Quote Originally Posted by AmericanPride View Post
Why is an adversarial approach in a military setting seldom helpful and overrated? I understand the concern with 'unity of command'. Does separating a commander from the planning process undermine his ability to execute missions?
The function of the staff officer is to do his or her damnedest to convince the commander that he/she has the best solution to the problem the commander has been tasked to solve by higher or has identifed him/herself. Once the commander decides on a COA, the staff officers' duty is to do their utmost to ensure that COA is successfully executed. Adversarial relationships among the members of the staff tend to make this second requirement a lot tougher.
Quote Originally Posted by AmericanPride View Post
I haven't seen MDMP at 'combat speed'. Can you give me an idea of what drawbacks you think it has to warrant abandoning it?
MDMP is really just an involved way of proposing and evaluating various options. The biggest issue with it is that it can become a crutch for folks who are not too good at simultaneous multi-level analysis. For linear thinkers, MDMP is extremely time consuming because each COA gets worked through in series rather than by working all the COA in parallel or multi-threaded processes.
Quote Originally Posted by AmericanPride View Post
Quote Originally Posted by wm
Army officers tend to be Type A folks who want to call the shots or lead.
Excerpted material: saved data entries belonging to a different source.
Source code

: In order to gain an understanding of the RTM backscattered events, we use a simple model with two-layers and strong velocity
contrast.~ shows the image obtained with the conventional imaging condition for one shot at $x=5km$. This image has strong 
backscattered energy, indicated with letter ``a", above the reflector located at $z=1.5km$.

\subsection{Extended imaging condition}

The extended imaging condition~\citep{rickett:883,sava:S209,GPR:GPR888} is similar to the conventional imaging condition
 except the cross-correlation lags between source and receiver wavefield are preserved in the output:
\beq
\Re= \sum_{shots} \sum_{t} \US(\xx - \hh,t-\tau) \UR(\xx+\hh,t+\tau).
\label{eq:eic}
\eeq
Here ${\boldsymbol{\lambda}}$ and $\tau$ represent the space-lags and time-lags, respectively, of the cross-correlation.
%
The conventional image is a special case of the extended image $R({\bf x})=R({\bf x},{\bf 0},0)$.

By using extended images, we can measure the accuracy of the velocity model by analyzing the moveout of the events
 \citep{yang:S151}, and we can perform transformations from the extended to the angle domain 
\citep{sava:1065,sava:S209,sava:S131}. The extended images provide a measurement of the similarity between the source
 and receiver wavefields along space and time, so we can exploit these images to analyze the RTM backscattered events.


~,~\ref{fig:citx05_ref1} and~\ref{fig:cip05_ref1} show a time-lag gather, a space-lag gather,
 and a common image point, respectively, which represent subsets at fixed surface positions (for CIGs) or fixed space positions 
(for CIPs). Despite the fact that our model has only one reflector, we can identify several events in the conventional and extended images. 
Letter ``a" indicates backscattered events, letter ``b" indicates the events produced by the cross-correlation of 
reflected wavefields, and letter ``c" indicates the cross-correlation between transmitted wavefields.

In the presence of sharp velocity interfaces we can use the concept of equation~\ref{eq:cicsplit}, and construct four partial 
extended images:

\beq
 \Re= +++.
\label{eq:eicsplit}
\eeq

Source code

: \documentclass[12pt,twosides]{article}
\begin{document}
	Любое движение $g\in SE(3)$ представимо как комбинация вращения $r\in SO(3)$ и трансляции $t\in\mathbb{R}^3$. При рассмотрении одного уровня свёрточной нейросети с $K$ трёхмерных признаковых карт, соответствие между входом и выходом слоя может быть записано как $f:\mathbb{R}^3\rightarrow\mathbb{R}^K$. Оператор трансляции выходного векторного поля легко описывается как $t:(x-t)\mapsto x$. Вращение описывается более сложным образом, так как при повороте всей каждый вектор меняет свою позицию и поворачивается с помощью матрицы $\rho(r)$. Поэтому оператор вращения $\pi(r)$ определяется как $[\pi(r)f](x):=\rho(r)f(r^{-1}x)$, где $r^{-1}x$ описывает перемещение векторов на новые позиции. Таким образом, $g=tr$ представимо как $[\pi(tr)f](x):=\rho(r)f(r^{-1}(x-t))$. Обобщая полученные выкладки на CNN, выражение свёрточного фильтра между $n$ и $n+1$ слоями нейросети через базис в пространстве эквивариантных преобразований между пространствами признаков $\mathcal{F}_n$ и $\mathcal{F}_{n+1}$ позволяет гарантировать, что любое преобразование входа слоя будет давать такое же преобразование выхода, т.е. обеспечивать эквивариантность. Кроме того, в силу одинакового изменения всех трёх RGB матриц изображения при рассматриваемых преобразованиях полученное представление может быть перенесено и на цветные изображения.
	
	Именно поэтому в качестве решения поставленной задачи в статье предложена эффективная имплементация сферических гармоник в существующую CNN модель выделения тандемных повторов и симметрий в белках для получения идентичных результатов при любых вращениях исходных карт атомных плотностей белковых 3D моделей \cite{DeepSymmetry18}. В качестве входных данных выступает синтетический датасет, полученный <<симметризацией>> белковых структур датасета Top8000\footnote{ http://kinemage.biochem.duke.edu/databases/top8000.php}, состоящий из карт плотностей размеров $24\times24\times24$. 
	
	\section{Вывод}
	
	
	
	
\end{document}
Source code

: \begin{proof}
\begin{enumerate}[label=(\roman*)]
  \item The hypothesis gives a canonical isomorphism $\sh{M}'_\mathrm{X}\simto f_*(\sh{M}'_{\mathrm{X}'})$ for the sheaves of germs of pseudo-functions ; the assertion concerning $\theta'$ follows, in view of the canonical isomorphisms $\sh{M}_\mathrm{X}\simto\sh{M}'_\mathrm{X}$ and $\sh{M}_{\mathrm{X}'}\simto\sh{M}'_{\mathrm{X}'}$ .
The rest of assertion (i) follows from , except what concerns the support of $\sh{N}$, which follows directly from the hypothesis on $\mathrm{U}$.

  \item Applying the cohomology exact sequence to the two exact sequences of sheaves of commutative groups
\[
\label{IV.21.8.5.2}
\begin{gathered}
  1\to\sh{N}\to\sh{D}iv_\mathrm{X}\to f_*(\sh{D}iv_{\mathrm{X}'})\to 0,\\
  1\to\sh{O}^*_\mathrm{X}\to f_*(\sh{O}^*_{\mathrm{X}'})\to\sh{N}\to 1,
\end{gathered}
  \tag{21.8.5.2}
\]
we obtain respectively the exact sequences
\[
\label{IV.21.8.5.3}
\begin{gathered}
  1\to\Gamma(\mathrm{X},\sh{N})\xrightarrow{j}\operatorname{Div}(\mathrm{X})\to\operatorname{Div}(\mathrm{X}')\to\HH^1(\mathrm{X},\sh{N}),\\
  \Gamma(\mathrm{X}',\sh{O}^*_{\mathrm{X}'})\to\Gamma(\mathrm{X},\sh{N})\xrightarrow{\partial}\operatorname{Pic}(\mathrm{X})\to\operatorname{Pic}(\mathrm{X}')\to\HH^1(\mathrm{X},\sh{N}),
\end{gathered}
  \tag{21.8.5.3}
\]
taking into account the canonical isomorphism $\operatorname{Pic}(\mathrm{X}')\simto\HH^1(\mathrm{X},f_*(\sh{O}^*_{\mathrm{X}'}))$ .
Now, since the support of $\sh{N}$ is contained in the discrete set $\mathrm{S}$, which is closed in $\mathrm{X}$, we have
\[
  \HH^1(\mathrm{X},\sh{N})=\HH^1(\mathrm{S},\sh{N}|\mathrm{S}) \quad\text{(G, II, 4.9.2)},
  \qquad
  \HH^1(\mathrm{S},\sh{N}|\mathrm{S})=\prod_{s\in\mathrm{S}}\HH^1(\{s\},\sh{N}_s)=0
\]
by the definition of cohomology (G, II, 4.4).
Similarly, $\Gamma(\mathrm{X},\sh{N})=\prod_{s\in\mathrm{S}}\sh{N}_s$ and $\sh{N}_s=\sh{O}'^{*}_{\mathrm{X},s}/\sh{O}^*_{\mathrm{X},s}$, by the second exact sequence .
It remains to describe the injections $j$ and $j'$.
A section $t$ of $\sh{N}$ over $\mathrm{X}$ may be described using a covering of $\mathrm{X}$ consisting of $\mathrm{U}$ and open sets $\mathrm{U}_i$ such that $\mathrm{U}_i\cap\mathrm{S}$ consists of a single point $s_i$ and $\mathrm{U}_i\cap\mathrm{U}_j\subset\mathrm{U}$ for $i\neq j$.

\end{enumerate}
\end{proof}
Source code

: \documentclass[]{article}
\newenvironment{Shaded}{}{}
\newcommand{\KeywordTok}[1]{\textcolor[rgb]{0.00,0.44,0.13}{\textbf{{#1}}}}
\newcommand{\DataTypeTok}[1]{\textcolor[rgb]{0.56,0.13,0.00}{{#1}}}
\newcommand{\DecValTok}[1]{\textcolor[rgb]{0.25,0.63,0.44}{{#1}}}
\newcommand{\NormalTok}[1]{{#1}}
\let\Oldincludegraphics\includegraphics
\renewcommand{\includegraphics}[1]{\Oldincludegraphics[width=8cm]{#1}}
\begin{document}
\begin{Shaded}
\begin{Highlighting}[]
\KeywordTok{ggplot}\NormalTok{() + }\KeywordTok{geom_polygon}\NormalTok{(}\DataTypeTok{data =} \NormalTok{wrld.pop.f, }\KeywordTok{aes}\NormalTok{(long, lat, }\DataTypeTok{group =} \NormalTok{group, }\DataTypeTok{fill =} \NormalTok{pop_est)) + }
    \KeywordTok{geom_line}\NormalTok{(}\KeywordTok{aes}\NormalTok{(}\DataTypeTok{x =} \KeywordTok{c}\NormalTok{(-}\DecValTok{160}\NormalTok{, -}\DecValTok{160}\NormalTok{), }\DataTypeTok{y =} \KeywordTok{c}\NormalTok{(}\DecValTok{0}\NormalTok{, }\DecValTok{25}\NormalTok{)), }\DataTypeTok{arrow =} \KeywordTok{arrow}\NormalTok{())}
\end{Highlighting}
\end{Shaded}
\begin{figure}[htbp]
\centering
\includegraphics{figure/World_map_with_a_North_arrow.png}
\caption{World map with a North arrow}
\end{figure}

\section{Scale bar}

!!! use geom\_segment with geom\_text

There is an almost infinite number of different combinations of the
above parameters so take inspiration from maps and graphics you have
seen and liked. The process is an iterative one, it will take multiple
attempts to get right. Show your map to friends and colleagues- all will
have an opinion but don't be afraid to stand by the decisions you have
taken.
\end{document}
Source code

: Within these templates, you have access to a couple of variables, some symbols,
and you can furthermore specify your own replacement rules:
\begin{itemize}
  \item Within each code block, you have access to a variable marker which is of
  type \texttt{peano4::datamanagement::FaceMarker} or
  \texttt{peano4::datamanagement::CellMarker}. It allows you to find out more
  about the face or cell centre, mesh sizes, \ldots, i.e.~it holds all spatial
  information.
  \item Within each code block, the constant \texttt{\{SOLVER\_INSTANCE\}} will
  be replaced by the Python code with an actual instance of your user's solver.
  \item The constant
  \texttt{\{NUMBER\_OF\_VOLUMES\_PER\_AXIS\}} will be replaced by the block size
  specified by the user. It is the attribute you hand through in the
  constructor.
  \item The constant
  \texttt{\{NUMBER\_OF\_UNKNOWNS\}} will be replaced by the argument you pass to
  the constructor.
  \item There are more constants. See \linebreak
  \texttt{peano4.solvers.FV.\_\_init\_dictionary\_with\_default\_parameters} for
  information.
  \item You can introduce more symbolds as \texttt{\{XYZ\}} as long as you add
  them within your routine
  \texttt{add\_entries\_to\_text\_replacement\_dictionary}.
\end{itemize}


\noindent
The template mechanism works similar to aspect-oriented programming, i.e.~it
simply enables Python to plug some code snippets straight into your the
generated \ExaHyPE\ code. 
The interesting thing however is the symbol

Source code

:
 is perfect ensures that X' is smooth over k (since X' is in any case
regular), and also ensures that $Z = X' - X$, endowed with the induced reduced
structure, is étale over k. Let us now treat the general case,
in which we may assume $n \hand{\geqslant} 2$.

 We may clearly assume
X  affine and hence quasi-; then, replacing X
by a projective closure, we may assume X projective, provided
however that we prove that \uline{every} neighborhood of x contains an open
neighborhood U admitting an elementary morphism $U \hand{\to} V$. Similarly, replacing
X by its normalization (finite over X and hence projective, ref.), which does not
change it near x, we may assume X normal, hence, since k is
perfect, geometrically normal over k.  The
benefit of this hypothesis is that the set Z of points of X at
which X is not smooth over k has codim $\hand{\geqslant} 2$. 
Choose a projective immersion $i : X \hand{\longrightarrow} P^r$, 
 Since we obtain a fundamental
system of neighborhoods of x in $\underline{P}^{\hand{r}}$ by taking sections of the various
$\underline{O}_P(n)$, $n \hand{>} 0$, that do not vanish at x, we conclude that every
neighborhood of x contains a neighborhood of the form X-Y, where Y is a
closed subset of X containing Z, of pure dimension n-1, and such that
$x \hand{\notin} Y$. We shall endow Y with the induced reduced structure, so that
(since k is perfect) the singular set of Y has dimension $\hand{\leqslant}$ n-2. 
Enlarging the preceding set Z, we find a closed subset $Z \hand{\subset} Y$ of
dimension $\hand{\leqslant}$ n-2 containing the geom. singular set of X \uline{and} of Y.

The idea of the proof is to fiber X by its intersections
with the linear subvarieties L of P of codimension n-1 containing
When you are a staff guy, you don't get to lead; you just get to recommend to a leader, who accepts or rejects your recommendations.
Do you think that's a consequence of Army culture?
As Ken pointed out, your response sort of puts the cart before the horse. The perception of Army culture includes draws certain types of folks. They were type A before joining and that may explain why they joined. It also may explain why some of them leave after having had the revelation that they might get to spend less than 30% of their time being the MFWIC (Mo-Fo Who's In Charge)--Schmedlap already alluded to this as the reason for getting off AD in a prior post


Some final thoughts.
--You might wish to consider that the staff function as something like a deputy or 2IC for a unit. (I think that was how Rommel used his OpsO in the desert).
--One could also split the staff into two sections (each with expertise from all of the various staff sections, 1-9 as appropriate to the HQ level involved)--1 section gets to manage the current operation for the commander while the second section plans the follow-on operation. When the follow-on operation kicks off, that staff section now manages it and the first staff section becomes the planning cell for the next step--keep alternating the process. It would keep folks busy and might lessen the likelihood that they get paid too many visits from the "good idea fairy" while ruminating about stuff outside their areas of competence. (This a variation on the multiple command post theory--a fwd CP that fights the current fight; a Main CP that plans the next fight;and a Rear CP that supports both the current and future fights, cleans up the mess from the last figh, and manages rear area protection to boot.